I’ll admit, Tom Cruise and his rant against Brooke Shields’ use of certain drugs for her post partum depression came to mind. But of course, he’s not a pharmacist and I’m not sure if that is the thinking of all Scientologists.
Wow, thanks for the enlightenment. I was unaware that when we entered the 20th and 21st century that it became OK to kill babies. Morality and God are so 1900's....
A pathetic decision which further muddies the waters of freedom of religion and employment in this country. If you don’t want to distribute the drug, either open your own pharmacy or work for an employer that doesn’t sell it.
Refusing to dispense a substance intended to kill a child is not in the same category as refusing to serve pork.
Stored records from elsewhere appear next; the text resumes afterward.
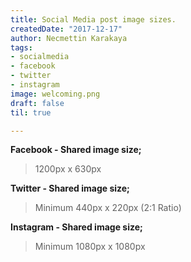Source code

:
 ```yaml
---
title: Social Media post image sizes.
createdDate: "2017-12-17"
author: Necmettin Karakaya
tags:
- socialmedia
- facebook
- twitter
- instagram
image: welcoming.png
draft: false
til: true

---
```


**Facebook - Shared image size;**

> 1200px x 630px

**Twitter - Shared image size;**

> Minimum 440px x 220px (2:1 Ratio)

**Instagram - Shared image size;**

> Minimum 1080px x 1080px 
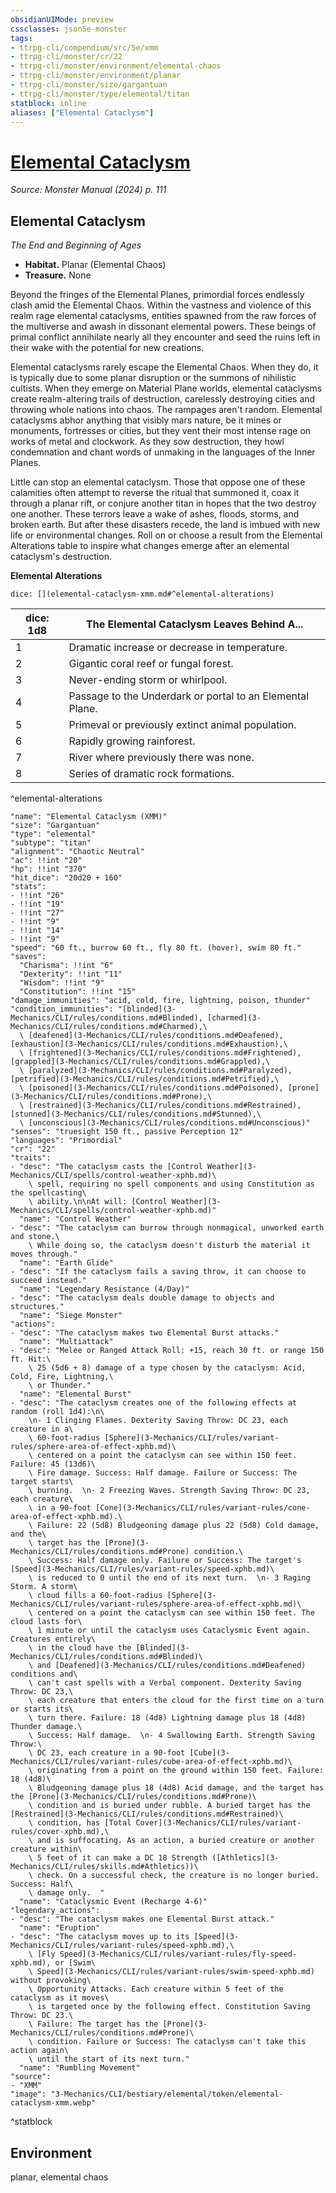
 ```yaml
---
obsidianUIMode: preview
cssclasses: json5e-monster
tags:
- ttrpg-cli/compendium/src/5e/xmm
- ttrpg-cli/monster/cr/22
- ttrpg-cli/monster/environment/elemental-chaos
- ttrpg-cli/monster/environment/planar
- ttrpg-cli/monster/size/gargantuan
- ttrpg-cli/monster/type/elemental/titan
statblock: inline
aliases: ["Elemental Cataclysm"]
---
```

# [Elemental Cataclysm](3-Mechanics\CLI\bestiary\elemental/elemental-cataclysm-xmm.md)
*Source: Monster Manual (2024) p. 111*  

## Elemental Cataclysm

*The End and Beginning of Ages*

- **Habitat.** Planar (Elemental Chaos)  
- **Treasure.** None  

Beyond the fringes of the Elemental Planes, primordial forces endlessly clash amid the Elemental Chaos. Within the vastness and violence of this realm rage elemental cataclysms, entities spawned from the raw forces of the multiverse and awash in dissonant elemental powers. These beings of primal conflict annihilate nearly all they encounter and seed the ruins left in their wake with the potential for new creations.

Elemental cataclysms rarely escape the Elemental Chaos. When they do, it is typically due to some planar disruption or the summons of nihilistic cultists. When they emerge on Material Plane worlds, elemental cataclysms create realm-altering trails of destruction, carelessly destroying cities and throwing whole nations into chaos. The rampages aren't random. Elemental cataclysms abhor anything that visibly mars nature, be it mines or monuments, fortresses or cities, but they vent their most intense rage on works of metal and clockwork. As they sow destruction, they howl condemnation and chant words of unmaking in the languages of the Inner Planes.

Little can stop an elemental cataclysm. Those that oppose one of these calamities often attempt to reverse the ritual that summoned it, coax it through a planar rift, or conjure another titan in hopes that the two destroy one another. These terrors leave a wake of ashes, floods, storms, and broken earth. But after these disasters recede, the land is imbued with new life or environmental changes. Roll on or choose a result from the Elemental Alterations table to inspire what changes emerge after an elemental cataclysm's destruction.

**Elemental Alterations**

`dice: [](elemental-cataclysm-xmm.md#^elemental-alterations)`

| dice: 1d8 | The Elemental Cataclysm Leaves Behind A... |
|-----------|--------------------------------------------|
| 1 | Dramatic increase or decrease in temperature. |
| 2 | Gigantic coral reef or fungal forest. |
| 3 | Never-ending storm or whirlpool. |
| 4 | Passage to the Underdark or portal to an Elemental Plane. |
| 5 | Primeval or previously extinct animal population. |
| 6 | Rapidly growing rainforest. |
| 7 | River where previously there was none. |
| 8 | Series of dramatic rock formations. |
^elemental-alterations

```statblock
"name": "Elemental Cataclysm (XMM)"
"size": "Gargantuan"
"type": "elemental"
"subtype": "titan"
"alignment": "Chaotic Neutral"
"ac": !!int "20"
"hp": !!int "370"
"hit_dice": "20d20 + 160"
"stats":
- !!int "26"
- !!int "19"
- !!int "27"
- !!int "9"
- !!int "14"
- !!int "9"
"speed": "60 ft., burrow 60 ft., fly 80 ft. (hover), swim 80 ft."
"saves":
  "Charisma": !!int "6"
  "Dexterity": !!int "11"
  "Wisdom": !!int "9"
  "Constitution": !!int "15"
"damage_immunities": "acid, cold, fire, lightning, poison, thunder"
"condition_immunities": "[blinded](3-Mechanics/CLI/rules/conditions.md#Blinded), [charmed](3-Mechanics/CLI/rules/conditions.md#Charmed),\
  \ [deafened](3-Mechanics/CLI/rules/conditions.md#Deafened), [exhaustion](3-Mechanics/CLI/rules/conditions.md#Exhaustion),\
  \ [frightened](3-Mechanics/CLI/rules/conditions.md#Frightened), [grappled](3-Mechanics/CLI/rules/conditions.md#Grappled),\
  \ [paralyzed](3-Mechanics/CLI/rules/conditions.md#Paralyzed), [petrified](3-Mechanics/CLI/rules/conditions.md#Petrified),\
  \ [poisoned](3-Mechanics/CLI/rules/conditions.md#Poisoned), [prone](3-Mechanics/CLI/rules/conditions.md#Prone),\
  \ [restrained](3-Mechanics/CLI/rules/conditions.md#Restrained), [stunned](3-Mechanics/CLI/rules/conditions.md#Stunned),\
  \ [unconscious](3-Mechanics/CLI/rules/conditions.md#Unconscious)"
"senses": "truesight 150 ft., passive Perception 12"
"languages": "Primordial"
"cr": "22"
"traits":
- "desc": "The cataclysm casts the [Control Weather](3-Mechanics/CLI/spells/control-weather-xphb.md)\
    \ spell, requiring no spell components and using Constitution as the spellcasting\
    \ ability.\n\nAt will: [Control Weather](3-Mechanics/CLI/spells/control-weather-xphb.md)"
  "name": "Control Weather"
- "desc": "The cataclysm can burrow through nonmagical, unworked earth and stone.\
    \ While doing so, the cataclysm doesn't disturb the material it moves through."
  "name": "Earth Glide"
- "desc": "If the cataclysm fails a saving throw, it can choose to succeed instead."
  "name": "Legendary Resistance (4/Day)"
- "desc": "The cataclysm deals double damage to objects and structures."
  "name": "Siege Monster"
"actions":
- "desc": "The cataclysm makes two Elemental Burst attacks."
  "name": "Multiattack"
- "desc": "Melee or Ranged Attack Roll: +15, reach 30 ft. or range 150 ft. Hit:\
    \ 25 (5d6 + 8) damage of a type chosen by the cataclysm: Acid, Cold, Fire, Lightning,\
    \ or Thunder."
  "name": "Elemental Burst"
- "desc": "The cataclysm creates one of the following effects at random (roll 1d4):\n\
    \n- 1 Clinging Flames. Dexterity Saving Throw: DC 23, each creature in a\
    \ 60-foot-radius [Sphere](3-Mechanics/CLI/rules/variant-rules/sphere-area-of-effect-xphb.md)\
    \ centered on a point the cataclysm can see within 150 feet. Failure: 45 (13d6)\
    \ Fire damage. Success: Half damage. Failure or Success: The target starts\
    \ burning.  \n- 2 Freezing Waves. Strength Saving Throw: DC 23, each creature\
    \ in a 90-foot [Cone](3-Mechanics/CLI/rules/variant-rules/cone-area-of-effect-xphb.md).\
    \ Failure: 22 (5d8) Bludgeoning damage plus 22 (5d8) Cold damage, and the\
    \ target has the [Prone](3-Mechanics/CLI/rules/conditions.md#Prone) condition.\
    \ Success: Half damage only. Failure or Success: The target's [Speed](3-Mechanics/CLI/rules/variant-rules/speed-xphb.md)\
    \ is reduced to 0 until the end of its next turn.  \n- 3 Raging Storm. A storm\
    \ cloud fills a 60-foot-radius [Sphere](3-Mechanics/CLI/rules/variant-rules/sphere-area-of-effect-xphb.md)\
    \ centered on a point the cataclysm can see within 150 feet. The cloud lasts for\
    \ 1 minute or until the cataclysm uses Cataclysmic Event again. Creatures entirely\
    \ in the cloud have the [Blinded](3-Mechanics/CLI/rules/conditions.md#Blinded)\
    \ and [Deafened](3-Mechanics/CLI/rules/conditions.md#Deafened) conditions and\
    \ can't cast spells with a Verbal component. Dexterity Saving Throw: DC 23,\
    \ each creature that enters the cloud for the first time on a turn or starts its\
    \ turn there. Failure: 18 (4d8) Lightning damage plus 18 (4d8) Thunder damage.\
    \ Success: Half damage.  \n- 4 Swallowing Earth. Strength Saving Throw:\
    \ DC 23, each creature in a 90-foot [Cube](3-Mechanics/CLI/rules/variant-rules/cube-area-of-effect-xphb.md)\
    \ originating from a point on the ground within 150 feet. Failure: 18 (4d8)\
    \ Bludgeoning damage plus 18 (4d8) Acid damage, and the target has the [Prone](3-Mechanics/CLI/rules/conditions.md#Prone)\
    \ condition and is buried under rubble. A buried target has the [Restrained](3-Mechanics/CLI/rules/conditions.md#Restrained)\
    \ condition, has [Total Cover](3-Mechanics/CLI/rules/variant-rules/cover-xphb.md),\
    \ and is suffocating. As an action, a buried creature or another creature within\
    \ 5 feet of it can make a DC 18 Strength ([Athletics](3-Mechanics/CLI/rules/skills.md#Athletics))\
    \ check. On a successful check, the creature is no longer buried. Success: Half\
    \ damage only.  "
  "name": "Cataclysmic Event (Recharge 4-6)"
"legendary_actions":
- "desc": "The cataclysm makes one Elemental Burst attack."
  "name": "Eruption"
- "desc": "The cataclysm moves up to its [Speed](3-Mechanics/CLI/rules/variant-rules/speed-xphb.md),\
    \ [Fly Speed](3-Mechanics/CLI/rules/variant-rules/fly-speed-xphb.md), or [Swim\
    \ Speed](3-Mechanics/CLI/rules/variant-rules/swim-speed-xphb.md) without provoking\
    \ Opportunity Attacks. Each creature within 5 feet of the cataclysm as it moves\
    \ is targeted once by the following effect. Constitution Saving Throw: DC 23.\
    \ Failure: The target has the [Prone](3-Mechanics/CLI/rules/conditions.md#Prone)\
    \ condition. Failure or Success: The cataclysm can't take this action again\
    \ until the start of its next turn."
  "name": "Rumbling Movement"
"source":
- "XMM"
"image": "3-Mechanics/CLI/bestiary/elemental/token/elemental-cataclysm-xmm.webp"
```
^statblock

## Environment

planar, elemental chaos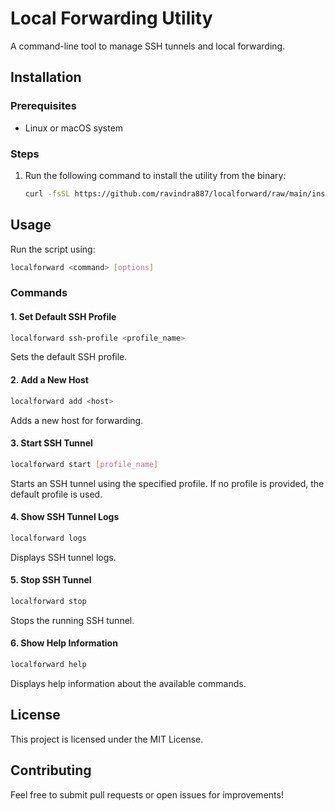 # Local Forwarding Utility

A command-line tool to manage SSH tunnels and local forwarding.

## Installation

### Prerequisites
- Linux or macOS system

### Steps
1. Run the following command to install the utility from the binary:
   ```sh
   curl -fsSL https://github.com/ravindra887/localforward/raw/main/install.sh | bash
   ```

## Usage

Run the script using:
```sh
localforward <command> [options]
```

### Commands

#### 1. Set Default SSH Profile
```sh
localforward ssh-profile <profile_name>
```
Sets the default SSH profile.

#### 2. Add a New Host
```sh
localforward add <host>
```
Adds a new host for forwarding.

#### 3. Start SSH Tunnel
```sh
localforward start [profile_name]
```
Starts an SSH tunnel using the specified profile. If no profile is provided, the default profile is used.

#### 4. Show SSH Tunnel Logs
```sh
localforward logs
```
Displays SSH tunnel logs.

#### 5. Stop SSH Tunnel
```sh
localforward stop
```
Stops the running SSH tunnel.

#### 6. Show Help Information
```sh
localforward help
```
Displays help information about the available commands.

## License
This project is licensed under the MIT License.

## Contributing
Feel free to submit pull requests or open issues for improvements!

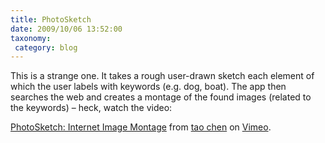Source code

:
 ```yaml
---
title: PhotoSketch
date: 2009/10/06 13:52:00
taxonomy: 
 category: blog 
---
```


This is a strange one. It takes a rough user-drawn sketch each element of which the user labels with keywords (e.g. dog, boat). The app then searches the web and creates a montage of the found images (related to the keywords) – heck, watch the video:

[PhotoSketch: Internet Image Montage](http://vimeo.com/6496886) from [tao chen](http://vimeo.com/user2276797) on [Vimeo](http://vimeo.com/).

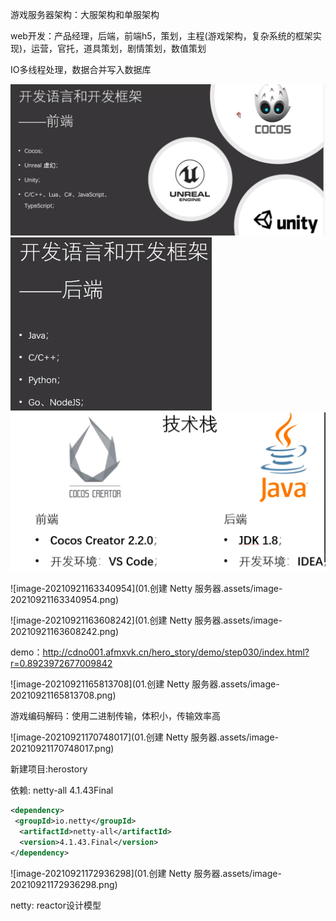 游戏服务器架构：大服架构和单服架构

web开发：产品经理，后端，前端h5，策划，主程(游戏架构，复杂系统的框架实现)，运营，官托，道具策划，剧情策划，数值策划

IO多线程处理，数据合并写入数据库

<img src="01.创建 Netty 服务器.assets/image-20210921162306654.png" alt="image-20210921162306654" style="zoom:50%;" />

<img src="01.创建 Netty 服务器.assets/image-20210921162823505.png" alt="image-20210921162823505" style="zoom:50%;" />

<img src="01.创建 Netty 服务器.assets/image-20210921163047245.png" alt="image-20210921163047245" style="zoom:50%;" />

![image-20210921163340954](01.创建 Netty 服务器.assets/image-20210921163340954.png)

![image-20210921163608242](01.创建 Netty 服务器.assets/image-20210921163608242.png)

demo：http://cdno001.afmxvk.cn/hero_story/demo/step030/index.html?r=0.8923972677009842

![image-20210921165813708](01.创建 Netty 服务器.assets/image-20210921165813708.png)

游戏编码解码：使用二进制传输，体积小，传输效率高

![image-20210921170748017](01.创建 Netty 服务器.assets/image-20210921170748017.png)

新建项目:herostory

依赖: netty-all  4.1.43Final

```xml
<dependency>
 <groupId>io.netty</groupId>
  <artifactId>netty-all</artifactId>
  <version>4.1.43.Final</version>
</dependency>           
```

![image-20210921172936298](01.创建 Netty 服务器.assets/image-20210921172936298.png)

netty: reactor设计模型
You would have a point if the pharmacist refused to dispense to a customer who didn’t conform to his/her beliefs, for example, if he refused to dispense medicine to those whom he didn’t approve of, who didn’t dress the right way, who didn’t act in ways he approved, etc.
The pharmacist in question wasn’t demanding that the customer become pro-life or even change in any way, just that the pharmacist was not going to participate in the killing of the customer’s child.
The Pharmacist is protected by the law as the court said. The problem is Wal-Mart is trying to respond to the governor’s executive order, which in my opinion is an illegal usurpation of power and will be struck down if challenged.
I hope your pharmacists overlooks that remark when your doctors prescribe drugs that, when taken in combination, will kill you.
Usurpation is right. The lawmakers, who represent the people, pass a law. And the King—I mean the Governor—issues an edict commanding the opposite of the law.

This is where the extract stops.